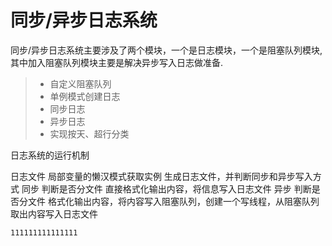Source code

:<!--
 * @Author: zjl 3106825030@qq.com
 * @Date: 2024-04-09 23:19:42
 * @LastEditors: zjl 3106825030@qq.com
 * @LastEditTime: 2024-04-09 23:20:49
 * @FilePath: /MyWebServer/log/README.md
 * @Description: 这是默认设置,请设置`customMade`, 打开koroFileHeader查看配置 进行设置: https://github.com/OBKoro1/koro1FileHeader/wiki/%E9%85%8D%E7%BD%AE
-->

同步/异步日志系统
===============
同步/异步日志系统主要涉及了两个模块，一个是日志模块，一个是阻塞队列模块,其中加入阻塞队列模块主要是解决异步写入日志做准备.
> * 自定义阻塞队列
> * 单例模式创建日志
> * 同步日志
> * 异步日志
> * 实现按天、超行分类


日志系统的运行机制

日志文件
    局部变量的懒汉模式获取实例
    生成日志文件，并判断同步和异步写入方式
同步
    判断是否分文件
    直接格式化输出内容，将信息写入日志文件
异步
    判断是否分文件
    格式化输出内容，将内容写入阻塞队列，创建一个写线程，从阻塞队列取出内容写入日志文件

    111111111111111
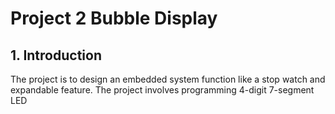 # Project 2 Bubble Display
 
## 1. Introduction
The project is to design an embedded system function like a stop watch and expandable feature. The project involves programming 4-digit 7-segment LED 

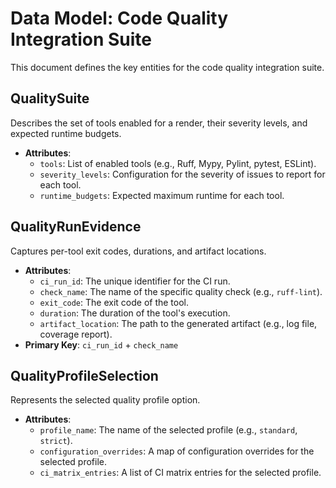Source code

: # Data Model: Code Quality Integration Suite

This document defines the key entities for the code quality integration suite.

## QualitySuite

Describes the set of tools enabled for a render, their severity levels, and expected runtime budgets.

- **Attributes**:
  - `tools`: List of enabled tools (e.g., Ruff, Mypy, Pylint, pytest, ESLint).
  - `severity_levels`: Configuration for the severity of issues to report for each tool.
  - `runtime_budgets`: Expected maximum runtime for each tool.

## QualityRunEvidence

Captures per-tool exit codes, durations, and artifact locations.

- **Attributes**:
  - `ci_run_id`: The unique identifier for the CI run.
  - `check_name`: The name of the specific quality check (e.g., `ruff-lint`).
  - `exit_code`: The exit code of the tool.
  - `duration`: The duration of the tool's execution.
  - `artifact_location`: The path to the generated artifact (e.g., log file, coverage report).
- **Primary Key**: `ci_run_id` + `check_name`

## QualityProfileSelection

Represents the selected quality profile option.

- **Attributes**:
  - `profile_name`: The name of the selected profile (e.g., `standard`, `strict`).
  - `configuration_overrides`: A map of configuration overrides for the selected profile.
  - `ci_matrix_entries`: A list of CI matrix entries for the selected profile.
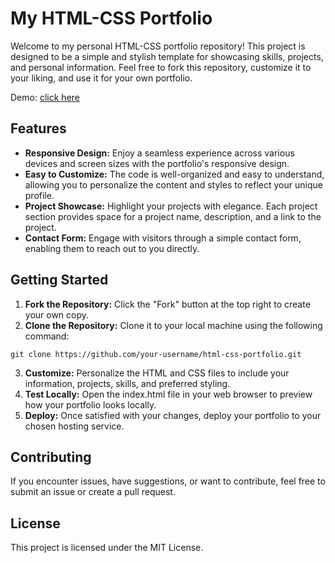 # My HTML-CSS Portfolio

Welcome to my personal HTML-CSS portfolio repository! This project is designed to be a simple and stylish template for showcasing skills, projects, and personal information. Feel free to fork this repository, customize it to your liking, and use it for your own portfolio.

Demo: [click here](https://dimitar-mitev-portfolio.vercel.app/)

## Features

- **Responsive Design:** Enjoy a seamless experience across various devices and screen sizes with the portfolio's responsive design.
- **Easy to Customize:** The code is well-organized and easy to understand, allowing you to personalize the content and styles to reflect your unique profile.
- **Project Showcase:** Highlight your projects with elegance. Each project section provides space for a project name, description, and a link to the project.
- **Contact Form:** Engage with visitors through a simple contact form, enabling them to reach out to you directly.

## Getting Started

1. **Fork the Repository:** Click the "Fork" button at the top right to create your own copy.
2. **Clone the Repository:** Clone it to your local machine using the following command:

`git clone https://github.com/your-username/html-css-portfolio.git`

3. **Customize:** Personalize the HTML and CSS files to include your information, projects, skills, and preferred styling.
4. **Test Locally:** Open the index.html file in your web browser to preview how your portfolio looks locally.
5. **Deploy:** Once satisfied with your changes, deploy your portfolio to your chosen hosting service.

## Contributing

If you encounter issues, have suggestions, or want to contribute, feel free to submit an issue or create a pull request.

## License

This project is licensed under the MIT License.
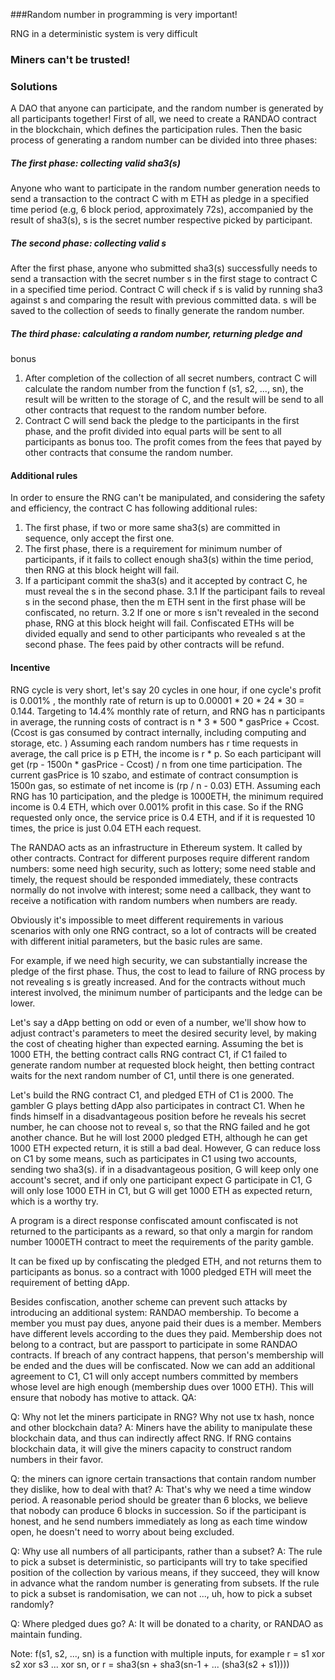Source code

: ###Random number in programming is very important!

RNG in a deterministic system is very difficult

### Miners can't be trusted!

### Solutions

A DAO that anyone can participate, and the random number is generated by
all participants together!
First of all, we need to create a RANDAO contract in the blockchain,
which defines the participation rules.
Then the basic process of generating a random number can be divided into
three phases:
##### The first phase: collecting valid sha3(s)
Anyone who want to participate in the random number generation needs to
send a transaction to the contract C with m ETH as pledge in a specified
time period (e.g, 6 block period, approximately 72s), accompanied by the
result of sha3(s), s is the secret number respective picked by
participant.

##### The second phase: collecting valid s
After the first phase, anyone who submitted sha3(s) successfully needs
to send a transaction with the secret number s in the first stage to
contract C in a specified time period. Contract C will check if s is
valid by running sha3 against s and comparing the result with previous
committed data. s will be saved to the collection of seeds to finally
generate the random number.

##### The third phase: calculating a random number, returning pledge and
bonus
1. After completion of the collection of all secret numbers, contract C
   will calculate the random number from the function f (s1, s2, ...,
sn), the result will be written to the storage of C, and the result will
be send to all other contracts that request to the random number before.
2. Contract C will send back the pledge to the participants in the first
   phase, and the profit divided into equal parts will be sent to all
participants as bonus too. The profit comes from the fees that payed by
other contracts that consume the random number.

#### Additional rules
In order to ensure the RNG can't be manipulated, and considering the
safety and efficiency, the contract C has following additional rules:
1. The first phase, if two or more same sha3(s) are committed in
   sequence, only accept the first one.
2. The first phase, there is a requirement for minimum number of
   participants, if it fails to collect enough sha3(s) within the time
period, then RNG at this block height will fail.
3. If a participant commit the sha3(s) and it accepted by contract C,
   he must reveal the s in the second phase.
3.1 If the participant fails to reveal s in the second phase, then the m
ETH sent in the first phase will be confiscated, no return.
3.2 If one or more s isn't revealed in the second phase, RNG at this
block height will fail. Confiscated ETHs will be divided equally and
send to other participants who revealed s at the second phase.  The fees
paid by other contracts will be refund.


#### Incentive
RNG cycle is very short,  let's say 20 cycles in one hour, if one
cycle's profit is 0.001% , the monthly rate of return is up to 0.00001 *
20 * 24 * 30 = 0.144.
Targeting to 14.4% monthly rate of return, and RNG has n participants in
average, the running costs of contract is n * 3 * 500 * gasPrice +
Ccost. (Ccost is gas consumed by contract internally, including
computing and storage, etc. )
Assuming each random numbers has r time requests in average, the call
price is p ETH, the income is r * p. So each participant will get (rp -
1500n * gasPrice - Ccost) / n from one time participation.
The current gasPrice is 10 szabo, and estimate of contract consumption
is 1500n gas, so estimate of net income is (rp / n - 0.03) ETH.
Assuming each RNG has 10 participation, and the pledge is 1000ETH, the
minimum required income is 0.4 ETH, which over 0.001% profit in this
case. So if the RNG requested only once, the service price is 0.4 ETH,
and if it is requested 10 times, the price is just 0.04 ETH each
request.


The RANDAO acts as an infrastructure in Ethereum system. It called by
other contracts. Contract for different purposes require different
random numbers: some need high security, such as lottery; some need
stable and timely, the request should be responded immediately, these
contracts normally do not involve with interest; some need a callback,
they want to receive a notification with random numbers when numbers are
ready.

Obviously it's impossible to meet different requirements in various
scenarios with only one RNG contract, so a lot of contracts will be
created with different initial parameters, but the basic rules are same.

For example, if we need high security, we can substantially increase the
pledge of the first phase. Thus, the cost to lead to failure of RNG
process by not revealing s is greatly increased. And for the contracts
without much interest involved, the minimum number of participants and
the ledge can be lower.

Let's say a dApp betting on odd or even of a number, we'll show how to
adjust contract's parameters to meet the desired security level, by
making the cost of cheating higher than expected earning.
Assuming the bet is 1000 ETH, the betting contract calls RNG contract
C1, if C1 failed to generate random number at requested block height,
then betting contract waits for the next random number of C1, until
there is one generated.

Let's build the RNG contract C1, and pledged ETH of C1 is 2000. The
gambler G plays betting dApp also participates in contract C1. When he
finds himself in a disadvantageous position before he reveals his secret
number, he can choose not to reveal s, so that the RNG failed and he got
another chance. But he will lost 2000 pledged ETH, although he can get
1000 ETH expected return, it is still a bad deal. 
However, G can reduce loss on C1 by some means, such as participates in
C1 using two accounts, sending two sha3(s). if in a disadvantageous
position, G will keep only one account's secret, and if only one
participant expect G participate in C1, G will only lose 1000 ETH in C1,
but G will get 1000 ETH as expected return, which is a worthy try.

A program is a direct response confiscated amount confiscated is not
returned to the participants as a reward, so that only a margin for
random number 1000ETH contract to meet the requirements of the parity
gamble.

It can be fixed up by confiscating the pledged ETH, and not returns them
to participants as bonus. so a contract with 1000 pledged ETH will meet
the requirement of betting dApp.

Besides confiscation, another scheme can prevent such attacks by
introducing an additional system: RANDAO membership.
To become a member you must pay dues, anyone paid their dues is a
member.  Members have different levels according to the dues they paid.
Membership does not belong to a contract, but are passport to
participate in some RANDAO contracts. If breach of any contract happens,
that person's membership will be ended and the dues will be confiscated.
Now we can add an additional agreement to C1, C1 will only accept
numbers committed by members whose level are high enough (membership
dues over 1000 ETH). This will ensure that nobody has motive to attack.
QA:

Q: Why not let the miners participate in RNG? Why not use tx hash, nonce
and other blockchain data?
A: Miners have the ability to manipulate these blockchain data, and thus
can indirectly affect RNG. If RNG contains blockchain data, it will give
the miners capacity to construct random numbers in their favor.

Q: the miners can ignore certain transactions that contain random number
they dislike, how to deal with that?
A: That's why we need a time window period. A reasonable period should
be greater than 6 blocks, we believe that nobody can produce 6 blocks in
succession. So if the participant is honest,  and he send numbers
immediately as long as each time window open, he doesn't need to worry
about being excluded.

Q: Why use all numbers of all participants, rather than a subset?
A: The rule to pick a subset is deterministic, so participants will try
to take specified position of the collection by various means, if they
succeed, they will know in advance what the random number is generating
from subsets. If the rule to pick a subset is randomisation, we can not
..., uh, how to pick a subset randomly?

Q: Where pledged dues go?
A: It will be donated to a charity, or RANDAO as maintain funding.

Note: f(s1, s2, ..., sn) is a function with multiple inputs, for
example r = s1 xor s2 xor s3 ... xor sn, or r = sha3(sn + sha3(sn-1 + ... (sha3(s2 + s1))))

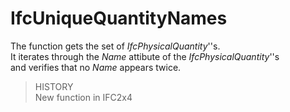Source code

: IfcUniqueQuantityNames
======================
The function gets the set of _IfcPhysicalQuantity_''s.  
It iterates through the _Name_ attibute of the _IfcPhysicalQuantity_''s  
and verifies that no _Name_ appears twice.  
> HISTORY  
New function in IFC2x4  
>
· · · · · · ·
TASK DETAILS:
Each line from the first line of the listing through the line with "格式化输出内容，将内容写入阻" must be printed exactly, both ends included, and no picture may appear.

SOLUTION:
Source code

:<!--
 * @Author: zjl 3106825030@qq.com
 * @Date: 2024-04-09 23:19:42
 * @LastEditors: zjl 3106825030@qq.com
 * @LastEditTime: 2024-04-09 23:20:49
 * @FilePath: /MyWebServer/log/README.md
 * @Description: 这是默认设置,请设置`customMade`, 打开koroFileHeader查看配置 进行设置: https://github.com/OBKoro1/koro1FileHeader/wiki/%E9%85%8D%E7%BD%AE
-->

同步/异步日志系统
===============
同步/异步日志系统主要涉及了两个模块，一个是日志模块，一个是阻塞队列模块,其中加入阻塞队列模块主要是解决异步写入日志做准备.
> * 自定义阻塞队列
> * 单例模式创建日志
> * 同步日志
> * 异步日志
> * 实现按天、超行分类


日志系统的运行机制

日志文件
    局部变量的懒汉模式获取实例
    生成日志文件，并判断同步和异步写入方式
同步
    判断是否分文件
    直接格式化输出内容，将信息写入日志文件
异步
    判断是否分文件
    格式化输出内容，将内容写入阻塞队列，创建一个写线程，从阻塞队列取出内容写入日志文件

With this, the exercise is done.